Abstract

Malicious Web activities continue to be a major threat to the safety of online Web users. Despite the plethora forms of attacks and the diversity of their delivery channels, in the back end, they are all orchestrated through malicious Web infrastructures, which enable miscreants to do business with each other and utilize others’ resources. Identifying the linchpins of the dark infrastructures and distinguishing those valuable to the adversaries from those disposable are critical for gaining an upper hand in the battle against them. In this paper, using nearly 4 million malicious URL paths crawled from different attack channels, we perform a largescale study on the topological relations among hosts in the malicious Web infrastructure.
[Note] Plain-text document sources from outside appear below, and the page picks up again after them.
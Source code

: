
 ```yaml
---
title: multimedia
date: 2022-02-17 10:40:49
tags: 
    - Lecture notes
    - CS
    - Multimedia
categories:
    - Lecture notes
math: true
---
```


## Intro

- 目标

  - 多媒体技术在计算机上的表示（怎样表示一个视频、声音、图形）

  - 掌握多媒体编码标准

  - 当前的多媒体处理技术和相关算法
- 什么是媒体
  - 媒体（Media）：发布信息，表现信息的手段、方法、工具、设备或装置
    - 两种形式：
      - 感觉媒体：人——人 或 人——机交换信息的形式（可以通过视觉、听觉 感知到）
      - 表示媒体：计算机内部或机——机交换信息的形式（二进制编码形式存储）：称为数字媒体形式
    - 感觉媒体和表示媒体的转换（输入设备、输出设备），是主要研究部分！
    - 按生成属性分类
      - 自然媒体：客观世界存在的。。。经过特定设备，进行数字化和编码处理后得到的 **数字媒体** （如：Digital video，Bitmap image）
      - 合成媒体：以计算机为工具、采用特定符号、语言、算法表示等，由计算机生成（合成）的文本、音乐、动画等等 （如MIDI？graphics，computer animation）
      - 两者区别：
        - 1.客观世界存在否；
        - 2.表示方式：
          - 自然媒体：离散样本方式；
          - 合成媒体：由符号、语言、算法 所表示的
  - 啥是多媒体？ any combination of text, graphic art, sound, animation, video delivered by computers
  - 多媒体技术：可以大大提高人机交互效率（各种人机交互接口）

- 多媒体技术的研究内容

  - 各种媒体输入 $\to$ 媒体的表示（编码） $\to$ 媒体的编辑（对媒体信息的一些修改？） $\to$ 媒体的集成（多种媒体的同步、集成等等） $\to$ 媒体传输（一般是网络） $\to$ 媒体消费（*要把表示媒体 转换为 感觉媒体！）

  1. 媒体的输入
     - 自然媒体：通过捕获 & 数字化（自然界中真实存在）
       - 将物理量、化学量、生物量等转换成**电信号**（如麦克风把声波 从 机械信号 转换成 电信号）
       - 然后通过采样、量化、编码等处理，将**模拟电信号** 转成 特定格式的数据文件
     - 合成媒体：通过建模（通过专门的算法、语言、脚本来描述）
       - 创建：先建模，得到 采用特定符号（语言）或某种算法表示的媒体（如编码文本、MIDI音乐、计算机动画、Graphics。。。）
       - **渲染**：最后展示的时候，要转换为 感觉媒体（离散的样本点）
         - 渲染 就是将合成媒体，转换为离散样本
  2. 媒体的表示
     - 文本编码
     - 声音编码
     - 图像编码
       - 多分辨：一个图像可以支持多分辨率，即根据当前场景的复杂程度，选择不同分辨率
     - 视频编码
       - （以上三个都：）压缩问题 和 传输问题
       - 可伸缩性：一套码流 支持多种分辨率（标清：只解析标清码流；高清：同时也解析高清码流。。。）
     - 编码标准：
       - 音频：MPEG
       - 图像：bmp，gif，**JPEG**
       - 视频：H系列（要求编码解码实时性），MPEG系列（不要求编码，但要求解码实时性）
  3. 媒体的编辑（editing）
Our study reveals the existence of a set of topologically dedicated malicious hosts that play orchestrating roles in malicious activities. They are well connected to other malicious hosts and do not receive traffic from legitimate sites. Motivated by their distinctive features in topology, we develop a graph-based approach that relies on a small set of known malicious hosts as seeds to detect dedicate malicious hosts in a large scale. Our method is general across the use of different types of seed data, and results in an expansion rate of over 12 times in detection with a low false detection rate of 2%. Many of the detected hosts operate as redirectors, in particular Traffic Distribution Systems (TDSes) that are long-lived and receive traffic from new attack campaigns over time. These TDSes play critical roles in managing malicious traffic flows. Detecting and taking down these dedicated malicious hosts can therefore have more impact on the malicious Web infrastructures than aiming at short-lived doorways or exploit sites.